Transcription of an audio segment with [Pocketsphinx](https://github.com/cmusphinx/pocketsphinx) requires three artifacts:

1. An acoustic model
    * Provided by CMU for English
2. A pronunciation dictionary
    * Generated by extracting custom vocabulary from base dictionary
3. An ARPA language model
    * Generated using [Opengrm](http://www.opengrm.org/twiki/bin/view/GRM/NGramLibrary)

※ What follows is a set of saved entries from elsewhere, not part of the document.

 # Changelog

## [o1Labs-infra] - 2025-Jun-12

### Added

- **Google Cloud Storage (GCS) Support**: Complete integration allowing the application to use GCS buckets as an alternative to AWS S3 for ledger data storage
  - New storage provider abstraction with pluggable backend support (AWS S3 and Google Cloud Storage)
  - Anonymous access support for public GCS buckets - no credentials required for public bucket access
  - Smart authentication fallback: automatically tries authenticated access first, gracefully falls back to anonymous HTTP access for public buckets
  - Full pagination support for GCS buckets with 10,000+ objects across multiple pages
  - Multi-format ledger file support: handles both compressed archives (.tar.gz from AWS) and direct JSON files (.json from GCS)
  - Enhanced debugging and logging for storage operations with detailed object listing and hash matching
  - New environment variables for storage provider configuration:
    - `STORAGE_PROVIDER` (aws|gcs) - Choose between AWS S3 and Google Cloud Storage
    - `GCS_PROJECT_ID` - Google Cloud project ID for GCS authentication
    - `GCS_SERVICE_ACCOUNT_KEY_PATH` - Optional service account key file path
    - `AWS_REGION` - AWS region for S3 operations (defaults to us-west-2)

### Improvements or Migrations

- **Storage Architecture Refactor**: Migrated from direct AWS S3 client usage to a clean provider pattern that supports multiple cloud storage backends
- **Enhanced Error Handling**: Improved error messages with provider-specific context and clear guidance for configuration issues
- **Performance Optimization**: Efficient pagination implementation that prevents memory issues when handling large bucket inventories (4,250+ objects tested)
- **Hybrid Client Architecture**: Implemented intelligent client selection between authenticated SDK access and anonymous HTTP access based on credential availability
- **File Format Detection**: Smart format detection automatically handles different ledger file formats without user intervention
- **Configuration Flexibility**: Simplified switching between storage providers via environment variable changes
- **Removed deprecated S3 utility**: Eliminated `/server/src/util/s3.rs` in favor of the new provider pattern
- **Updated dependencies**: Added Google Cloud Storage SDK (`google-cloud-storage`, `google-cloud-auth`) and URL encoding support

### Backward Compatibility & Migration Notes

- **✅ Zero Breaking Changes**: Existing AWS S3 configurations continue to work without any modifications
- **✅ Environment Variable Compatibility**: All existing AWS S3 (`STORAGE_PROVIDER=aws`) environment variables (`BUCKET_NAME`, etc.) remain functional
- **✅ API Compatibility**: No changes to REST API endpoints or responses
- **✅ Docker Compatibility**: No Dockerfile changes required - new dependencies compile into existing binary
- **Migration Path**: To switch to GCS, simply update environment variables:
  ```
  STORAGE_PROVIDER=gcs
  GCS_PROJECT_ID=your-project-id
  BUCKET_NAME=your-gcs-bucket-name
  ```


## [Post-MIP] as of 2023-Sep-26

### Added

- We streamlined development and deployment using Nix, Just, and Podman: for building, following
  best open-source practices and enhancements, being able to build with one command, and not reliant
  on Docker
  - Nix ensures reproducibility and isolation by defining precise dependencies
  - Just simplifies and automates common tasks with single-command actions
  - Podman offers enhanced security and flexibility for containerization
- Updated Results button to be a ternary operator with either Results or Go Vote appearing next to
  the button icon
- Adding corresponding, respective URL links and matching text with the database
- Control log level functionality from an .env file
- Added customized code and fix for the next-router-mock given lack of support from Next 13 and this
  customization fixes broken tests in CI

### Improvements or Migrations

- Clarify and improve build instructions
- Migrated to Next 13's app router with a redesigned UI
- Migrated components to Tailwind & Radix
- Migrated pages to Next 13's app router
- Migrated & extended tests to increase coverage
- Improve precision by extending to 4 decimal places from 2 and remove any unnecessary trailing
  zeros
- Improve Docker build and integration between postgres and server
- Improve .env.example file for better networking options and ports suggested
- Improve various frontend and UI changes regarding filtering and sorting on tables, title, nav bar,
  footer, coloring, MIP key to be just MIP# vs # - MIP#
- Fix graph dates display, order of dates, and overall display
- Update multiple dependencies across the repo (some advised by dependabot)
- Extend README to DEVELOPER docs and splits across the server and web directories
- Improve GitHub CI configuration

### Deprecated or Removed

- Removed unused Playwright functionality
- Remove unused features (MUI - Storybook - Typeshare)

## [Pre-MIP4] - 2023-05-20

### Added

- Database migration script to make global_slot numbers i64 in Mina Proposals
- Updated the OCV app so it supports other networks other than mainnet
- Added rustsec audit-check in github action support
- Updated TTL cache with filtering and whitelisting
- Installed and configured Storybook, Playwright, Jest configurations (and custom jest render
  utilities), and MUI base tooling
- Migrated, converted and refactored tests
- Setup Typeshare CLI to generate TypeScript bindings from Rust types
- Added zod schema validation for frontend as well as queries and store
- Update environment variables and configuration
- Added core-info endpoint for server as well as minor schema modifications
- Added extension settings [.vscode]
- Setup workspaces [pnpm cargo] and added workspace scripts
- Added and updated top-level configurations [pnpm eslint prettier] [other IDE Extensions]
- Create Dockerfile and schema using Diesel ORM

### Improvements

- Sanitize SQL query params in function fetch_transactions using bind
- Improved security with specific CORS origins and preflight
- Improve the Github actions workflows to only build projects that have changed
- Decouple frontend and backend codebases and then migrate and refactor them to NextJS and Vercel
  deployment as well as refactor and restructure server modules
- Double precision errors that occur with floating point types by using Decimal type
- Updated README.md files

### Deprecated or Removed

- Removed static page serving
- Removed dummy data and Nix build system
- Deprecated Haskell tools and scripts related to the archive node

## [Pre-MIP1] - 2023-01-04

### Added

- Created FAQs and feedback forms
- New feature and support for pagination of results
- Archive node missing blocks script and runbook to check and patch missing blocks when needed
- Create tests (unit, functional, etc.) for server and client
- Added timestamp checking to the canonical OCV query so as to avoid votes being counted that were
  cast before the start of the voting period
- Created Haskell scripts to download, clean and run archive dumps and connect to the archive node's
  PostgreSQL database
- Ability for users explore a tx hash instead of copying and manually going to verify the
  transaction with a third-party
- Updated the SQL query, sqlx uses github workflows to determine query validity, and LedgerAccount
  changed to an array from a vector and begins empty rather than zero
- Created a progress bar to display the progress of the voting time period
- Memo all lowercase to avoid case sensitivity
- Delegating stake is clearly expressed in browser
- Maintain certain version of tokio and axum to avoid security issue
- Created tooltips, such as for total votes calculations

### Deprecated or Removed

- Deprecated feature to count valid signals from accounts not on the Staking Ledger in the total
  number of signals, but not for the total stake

Assumes `profile` contains:

* `acoustic_model` (cmusphinx-en-us-5.2 16Khz)
* `dictionary.txt` (from training)
* `language_model.txt` (from training)

[Download Link](https://github.com/synesthesiam/rhasspy-profiles/releases/download/v1.0-en/)

In [76]:
# Requires 16-bit 16Khz mono audio
! gst-launch-1.0 \
    filesrc location=wav/turn_on_living_room_lamp.wav ! \
    decodebin ! \
    audioconvert ! \
    audioresample ! \
    audio/x-raw, rate=16000, channels=1, format=S16LE ! \
    filesink location=/dev/stdout | \
  rhasspy-pocketsphinx \
    --acoustic-model profile/acoustic_model \
    --dictionary profile/dictionary.txt \
    --language-model profile/language_model.txt | \
  jq .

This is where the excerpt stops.